* [THE INPUT]
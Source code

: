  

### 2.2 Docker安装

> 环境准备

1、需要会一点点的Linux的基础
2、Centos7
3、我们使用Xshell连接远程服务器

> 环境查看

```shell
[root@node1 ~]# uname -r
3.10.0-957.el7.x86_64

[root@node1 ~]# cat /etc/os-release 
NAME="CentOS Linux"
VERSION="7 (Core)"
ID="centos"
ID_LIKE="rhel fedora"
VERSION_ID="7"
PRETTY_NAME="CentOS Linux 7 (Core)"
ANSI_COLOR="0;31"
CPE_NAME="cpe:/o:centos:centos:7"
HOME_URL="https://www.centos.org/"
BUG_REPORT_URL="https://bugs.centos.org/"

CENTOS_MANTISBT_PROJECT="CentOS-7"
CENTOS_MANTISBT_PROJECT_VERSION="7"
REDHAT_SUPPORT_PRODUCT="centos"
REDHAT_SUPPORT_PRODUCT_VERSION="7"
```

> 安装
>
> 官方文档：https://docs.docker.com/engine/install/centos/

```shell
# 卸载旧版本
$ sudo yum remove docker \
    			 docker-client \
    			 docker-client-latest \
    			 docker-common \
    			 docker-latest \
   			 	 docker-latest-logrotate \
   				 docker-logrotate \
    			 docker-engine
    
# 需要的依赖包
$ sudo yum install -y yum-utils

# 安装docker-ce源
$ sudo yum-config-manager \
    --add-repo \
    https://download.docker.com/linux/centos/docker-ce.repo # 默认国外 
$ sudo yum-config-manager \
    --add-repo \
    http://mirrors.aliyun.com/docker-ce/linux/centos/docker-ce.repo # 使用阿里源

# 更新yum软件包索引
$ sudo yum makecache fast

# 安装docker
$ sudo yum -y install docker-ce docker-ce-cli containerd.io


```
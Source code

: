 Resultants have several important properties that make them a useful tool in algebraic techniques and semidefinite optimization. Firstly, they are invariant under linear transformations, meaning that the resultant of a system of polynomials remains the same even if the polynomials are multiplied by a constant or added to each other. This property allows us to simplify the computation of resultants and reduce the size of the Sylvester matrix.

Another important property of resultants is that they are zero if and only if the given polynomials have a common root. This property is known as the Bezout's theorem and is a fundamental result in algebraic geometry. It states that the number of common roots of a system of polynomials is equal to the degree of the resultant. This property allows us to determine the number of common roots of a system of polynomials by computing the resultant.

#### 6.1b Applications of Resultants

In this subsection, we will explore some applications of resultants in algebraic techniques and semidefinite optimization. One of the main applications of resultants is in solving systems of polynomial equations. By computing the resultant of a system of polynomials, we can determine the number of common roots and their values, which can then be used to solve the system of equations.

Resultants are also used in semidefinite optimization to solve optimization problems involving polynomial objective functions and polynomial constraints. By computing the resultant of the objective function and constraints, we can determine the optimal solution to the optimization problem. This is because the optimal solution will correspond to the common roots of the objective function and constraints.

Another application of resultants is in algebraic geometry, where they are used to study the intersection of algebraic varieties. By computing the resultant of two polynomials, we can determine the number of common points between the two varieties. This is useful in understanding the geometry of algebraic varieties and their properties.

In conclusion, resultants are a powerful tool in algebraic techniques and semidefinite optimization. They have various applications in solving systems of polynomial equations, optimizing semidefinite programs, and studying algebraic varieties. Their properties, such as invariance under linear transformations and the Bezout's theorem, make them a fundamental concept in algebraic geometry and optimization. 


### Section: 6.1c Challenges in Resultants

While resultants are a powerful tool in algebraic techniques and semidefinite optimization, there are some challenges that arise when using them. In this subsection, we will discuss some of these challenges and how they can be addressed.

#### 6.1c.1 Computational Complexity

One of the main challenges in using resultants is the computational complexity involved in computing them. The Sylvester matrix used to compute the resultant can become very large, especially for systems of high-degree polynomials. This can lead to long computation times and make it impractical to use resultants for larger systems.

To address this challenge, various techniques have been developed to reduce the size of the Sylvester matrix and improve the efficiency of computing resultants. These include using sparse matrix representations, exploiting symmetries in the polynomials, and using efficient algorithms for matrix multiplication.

* [ABOUT THIS EXERCISE] Restate each record word for word.

* [EXERCISE RESULT]
Source code

:  

### 2.2 Docker安装

> 环境准备

1、需要会一点点的Linux的基础
2、Centos7
3、我们使用Xshell连接远程服务器

> 环境查看

```shell
[root@node1 ~]# uname -r
3.10.0-957.el7.x86_64

[root@node1 ~]# cat /etc/os-release 
NAME="CentOS Linux"
VERSION="7 (Core)"
ID="centos"
ID_LIKE="rhel fedora"
VERSION_ID="7"
PRETTY_NAME="CentOS Linux 7 (Core)"
ANSI_COLOR="0;31"
CPE_NAME="cpe:/o:centos:centos:7"
HOME_URL="https://www.centos.org/"
BUG_REPORT_URL="https://bugs.centos.org/"

CENTOS_MANTISBT_PROJECT="CentOS-7"
CENTOS_MANTISBT_PROJECT_VERSION="7"
REDHAT_SUPPORT_PRODUCT="centos"
REDHAT_SUPPORT_PRODUCT_VERSION="7"
```

> 安装
>
> 官方文档：https://docs.docker.com/engine/install/centos/

```shell
# 卸载旧版本
$ sudo yum remove docker \
    			 docker-client \
    			 docker-client-latest \
    			 docker-common \
    			 docker-latest \
   			 	 docker-latest-logrotate \
   				 docker-logrotate \
    			 docker-engine
    
# 需要的依赖包
$ sudo yum install -y yum-utils

# 安装docker-ce源
$ sudo yum-config-manager \
    --add-repo \
    https://download.docker.com/linux/centos/docker-ce.repo # 默认国外 
$ sudo yum-config-manager \
    --add-repo \
    http://mirrors.aliyun.com/docker-ce/linux/centos/docker-ce.repo # 使用阿里源

# 更新yum软件包索引
$ sudo yum makecache fast

# 安装docker
$ sudo yum -y install docker-ce docker-ce-cli containerd.io


```
Source code

: Resultants have several important properties that make them a useful tool in algebraic techniques and semidefinite optimization. Firstly, they are invariant under linear transformations, meaning that the resultant of a system of polynomials remains the same even if the polynomials are multiplied by a constant or added to each other. This property allows us to simplify the computation of resultants and reduce the size of the Sylvester matrix.

Another important property of resultants is that they are zero if and only if the given polynomials have a common root. This property is known as the Bezout's theorem and is a fundamental result in algebraic geometry. It states that the number of common roots of a system of polynomials is equal to the degree of the resultant. This property allows us to determine the number of common roots of a system of polynomials by computing the resultant.

#### 6.1b Applications of Resultants

In this subsection, we will explore some applications of resultants in algebraic techniques and semidefinite optimization. One of the main applications of resultants is in solving systems of polynomial equations. By computing the resultant of a system of polynomials, we can determine the number of common roots and their values, which can then be used to solve the system of equations.

Resultants are also used in semidefinite optimization to solve optimization problems involving polynomial objective functions and polynomial constraints. By computing the resultant of the objective function and constraints, we can determine the optimal solution to the optimization problem. This is because the optimal solution will correspond to the common roots of the objective function and constraints.

Another application of resultants is in algebraic geometry, where they are used to study the intersection of algebraic varieties. By computing the resultant of two polynomials, we can determine the number of common points between the two varieties. This is useful in understanding the geometry of algebraic varieties and their properties.

In conclusion, resultants are a powerful tool in algebraic techniques and semidefinite optimization. They have various applications in solving systems of polynomial equations, optimizing semidefinite programs, and studying algebraic varieties. Their properties, such as invariance under linear transformations and the Bezout's theorem, make them a fundamental concept in algebraic geometry and optimization. 


### Section: 6.1c Challenges in Resultants

While resultants are a powerful tool in algebraic techniques and semidefinite optimization, there are some challenges that arise when using them. In this subsection, we will discuss some of these challenges and how they can be addressed.

#### 6.1c.1 Computational Complexity

One of the main challenges in using resultants is the computational complexity involved in computing them. The Sylvester matrix used to compute the resultant can become very large, especially for systems of high-degree polynomials. This can lead to long computation times and make it impractical to use resultants for larger systems.

To address this challenge, various techniques have been developed to reduce the size of the Sylvester matrix and improve the efficiency of computing resultants. These include using sparse matrix representations, exploiting symmetries in the polynomials, and using efficient algorithms for matrix multiplication.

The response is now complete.